Where the string "Grab" occurs in a line of the entries below, copy that line.
=== THE RECORDS ===
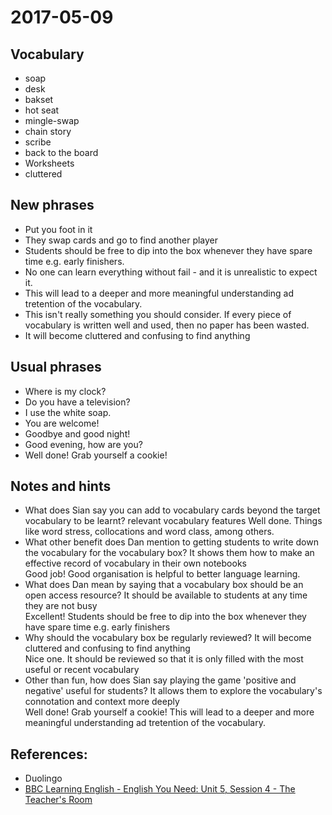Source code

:# 2017-05-09

## Vocabulary

- soap
- desk
- bakset
- hot seat
- mingle-swap
- chain story
- scribe
- back to the board
- Worksheets
- cluttered

## New phrases
- Put you foot in it
- They swap cards and go to find another player
- Students should be free to dip into the box whenever they have spare time e.g. early finishers.
- No one can learn everything without fail - and it is unrealistic to expect it.
- This will lead to a deeper and more meaningful understanding ad tretention of the vocabulary.
- This isn't really something you should consider. If every piece of vocabulary is written well and used, then no paper has been wasted.
- It will become cluttered and confusing to find anything

## Usual phrases
- Where is my clock?
- Do you have a television?
- I use the white soap.
- You are welcome!
- Goodbye and good night!
- Good evening, how are you?
- Well done! Grab yourself a cookie! 

## Notes and hints

- What does Sian say you can add to vocabulary cards beyond the target vocabulary to be learnt? relevant vocabulary features
Well done. Things like word stress, collocations and word class, among others.	
- What other benefit does Dan mention to getting students to write down the vocabulary for the vocabulary box? It shows them how to make an effective record of vocabulary in their own notebooks	
Good job! Good organisation is helpful to better language learning.	
- What does Dan mean by saying that a vocabulary box should be an open access resource? It should be available to students at any time they are not busy	
Excellent! Students should be free to dip into the box whenever they have spare time e.g. early finishers	
- Why should the vocabulary box be regularly reviewed? It will become cluttered and confusing to find anything	
Nice one. It should be reviewed so that it is only filled with the most useful or recent vocabulary	
- Other than fun, how does Sian say playing the game 'positive and negative' useful for students? It allows them to explore the vocabulary's connotation and context more deeply	
Well done! Grab yourself a cookie! This will lead to a deeper and more meaningful understanding ad tretention of the vocabulary.


## References:
- Duolingo
- [BBC Learning English - English You Need: Unit 5, Session 4 - The Teacher's Room](http://www.bbc.co.uk/learningenglish/english/course/english-you-need/unit-5/session-4)
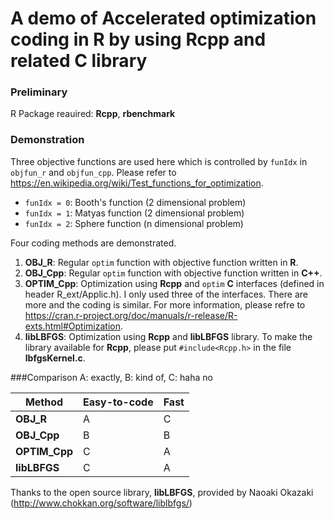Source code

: # A demo of Accelerated optimization coding in R by using Rcpp and related C library

### Preliminary

R Package reauired: **Rcpp**, **rbenchmark**

### Demonstration

Three objective functions are used here which is controlled by `funIdx` in `objfun_r` and `objfun_cpp`.  Please refer to https://en.wikipedia.org/wiki/Test_functions_for_optimization.

+ `funIdx = 0`: Booth's function (2 dimensional problem)
+ `funIdx = 1`: Matyas function (2 dimensional problem)
+ `funIdx = 2`: Sphere function (n dimensional problem)

Four coding methods are demonstrated.

1. **OBJ_R**: Regular `optim` function with objective function written in **R**.
2. **OBJ_Cpp**: Regular `optim` function with objective function written in **C++**.
3. **OPTIM_Cpp**: Optimization using **Rcpp** and `optim` **C** interfaces (defined in header R_ext/Applic.h).  I only used three of the interfaces.  There are more and the coding is similar.  For more information, please refre to
https://cran.r-project.org/doc/manuals/r-release/R-exts.html#Optimization.
4. **libLBFGS**: Optimization using **Rcpp** and **libLBFGS** library.  To make the library available for **Rcpp**, please put `#include<Rcpp.h>` in the file **lbfgsKernel.c**.

###Comparison
A: exactly, B: kind of, C: haha no

| Method        | Easy-to-code | Fast | 
| ------------- | ------------ | ---- |
| **OBJ_R**     | A | C |
| **OBJ_Cpp**   | B | B |
| **OPTIM_Cpp** | C | A |
| **libLBFGS**  | C | A |

Thanks to the open source library, **libLBFGS**, provided by Naoaki Okazaki (http://www.chokkan.org/software/liblbfgs/)
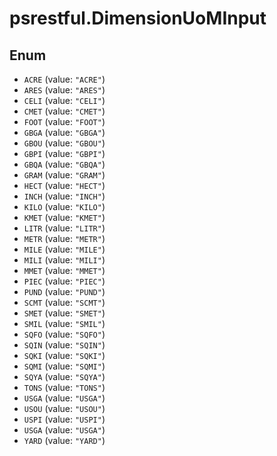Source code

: # psrestful.DimensionUoMInput

## Enum

* `ACRE` (value: `"ACRE"`)
* `ARES` (value: `"ARES"`)
* `CELI` (value: `"CELI"`)
* `CMET` (value: `"CMET"`)
* `FOOT` (value: `"FOOT"`)
* `GBGA` (value: `"GBGA"`)
* `GBOU` (value: `"GBOU"`)
* `GBPI` (value: `"GBPI"`)
* `GBQA` (value: `"GBQA"`)
* `GRAM` (value: `"GRAM"`)
* `HECT` (value: `"HECT"`)
* `INCH` (value: `"INCH"`)
* `KILO` (value: `"KILO"`)
* `KMET` (value: `"KMET"`)
* `LITR` (value: `"LITR"`)
* `METR` (value: `"METR"`)
* `MILE` (value: `"MILE"`)
* `MILI` (value: `"MILI"`)
* `MMET` (value: `"MMET"`)
* `PIEC` (value: `"PIEC"`)
* `PUND` (value: `"PUND"`)
* `SCMT` (value: `"SCMT"`)
* `SMET` (value: `"SMET"`)
* `SMIL` (value: `"SMIL"`)
* `SQFO` (value: `"SQFO"`)
* `SQIN` (value: `"SQIN"`)
* `SQKI` (value: `"SQKI"`)
* `SQMI` (value: `"SQMI"`)
* `SQYA` (value: `"SQYA"`)
* `TONS` (value: `"TONS"`)
* `USGA` (value: `"USGA"`)
* `USOU` (value: `"USOU"`)
* `USPI` (value: `"USPI"`)
* `USGA` (value: `"USGA"`)
* `YARD` (value: `"YARD"`)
===
**TASK ANSWER:**
- Well done! Grab yourself a cookie! 
Well done! Grab yourself a cookie! This will lead to a deeper and more meaningful understanding ad tretention of the vocabulary.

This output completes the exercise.